GIVEN INFORMATION:

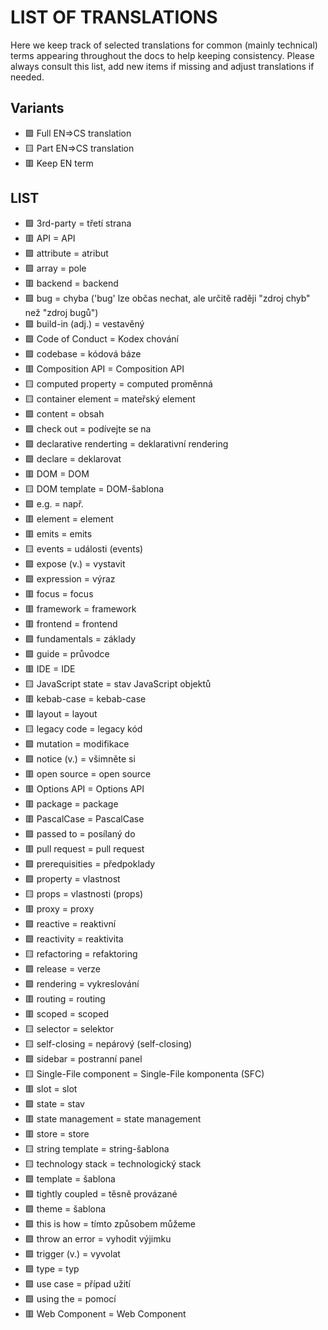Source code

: # LIST OF TRANSLATIONS

Here we keep track of selected translations for common (mainly technical) terms appearing throughout the docs to help keeping consistency. Please always consult this list, add new items if missing and adjust translations if needed.

## Variants
* 🟩 Full EN=>CS translation
* 🟨 Part EN=>CS translation
* 🟥 Keep EN term

## LIST
* 🟩 3rd-party = třetí strana
* 🟥 API = API
* 🟩 attribute = atribut
* 🟩 array = pole
* 🟥 backend = backend
* 🟩 bug = chyba ('bug' lze občas nechat, ale určitě raději "zdroj chyb" než "zdroj bugů")
* 🟩 build-in (adj.) = vestavěný
* 🟩 Code of Conduct = Kodex chování
* 🟩 codebase = kódová báze
* 🟥 Composition API = Composition API
* 🟨 computed property = computed proměnná
* 🟨 container element = mateřský element
* 🟩 content = obsah
* 🟩 check out = podívejte se na
* 🟩 declarative renderting = deklarativní rendering
* 🟩 declare = deklarovat
* 🟥 DOM = DOM
* 🟨 DOM template = DOM-šablona
* 🟩 e.g. = např.
* 🟥 element = element
* 🟥 emits = emits
* 🟨 events = události (events)
* 🟩 expose (v.) = vystavit
* 🟩 expression = výraz
* 🟥 focus = focus
* 🟥 framework = framework
* 🟥 frontend = frontend
* 🟩 fundamentals = základy
* 🟩 guide = průvodce
* 🟥 IDE = IDE
* 🟨 JavaScript state = stav JavaScript objektů
* 🟥 kebab-case = kebab-case
* 🟥 layout = layout
* 🟨 legacy code = legacy kód
* 🟩 mutation = modifikace
* 🟩 notice (v.) = všimněte si
* 🟥 open source = open source
* 🟥 Options API = Options API
* 🟥 package = package
* 🟥 PascalCase = PascalCase
* 🟩 passed to = posílaný do
* 🟥 pull request = pull request
* 🟩 prerequisities = předpoklady
* 🟩 property = vlastnost
* 🟨 props = vlastnosti (props)
* 🟥 proxy = proxy
* 🟩 reactive = reaktivní
* 🟩 reactivity = reaktivita
* 🟨 refactoring = refaktoring
* 🟩 release = verze
* 🟩 rendering = vykreslování
* 🟥 routing = routing
* 🟥 scoped = scoped
* 🟨 selector = selektor
* 🟨 self-closing = nepárový (self-closing)
* 🟩 sidebar = postranní panel
* 🟨 Single-File component = Single-File komponenta (SFC)
* 🟥 slot = slot
* 🟩 state = stav
* 🟥 state management = state management
* 🟥 store = store
* 🟨 string template = string-šablona
* 🟨 technology stack = technologický stack
* 🟩 template = šablona
* 🟩 tightly coupled = těsně provázané
* 🟩 theme = šablona
* 🟩 this is how = tímto způsobem můžeme
* 🟩 throw an error = vyhodit výjimku
* 🟩 trigger (v.) = vyvolat
* 🟩 type = typ
* 🟩 use case = případ užití
* 🟩 using the = pomocí
* 🟥 Web Component = Web Component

WHAT TO WORK ON:
Scan the records for the string "šablona" and show every line that contains it.

ANSWER TO THIS TASK:
* 🟨 DOM template = DOM-šablona
* 🟨 string template = string-šablona
* 🟩 template = šablona
* 🟩 theme = šablona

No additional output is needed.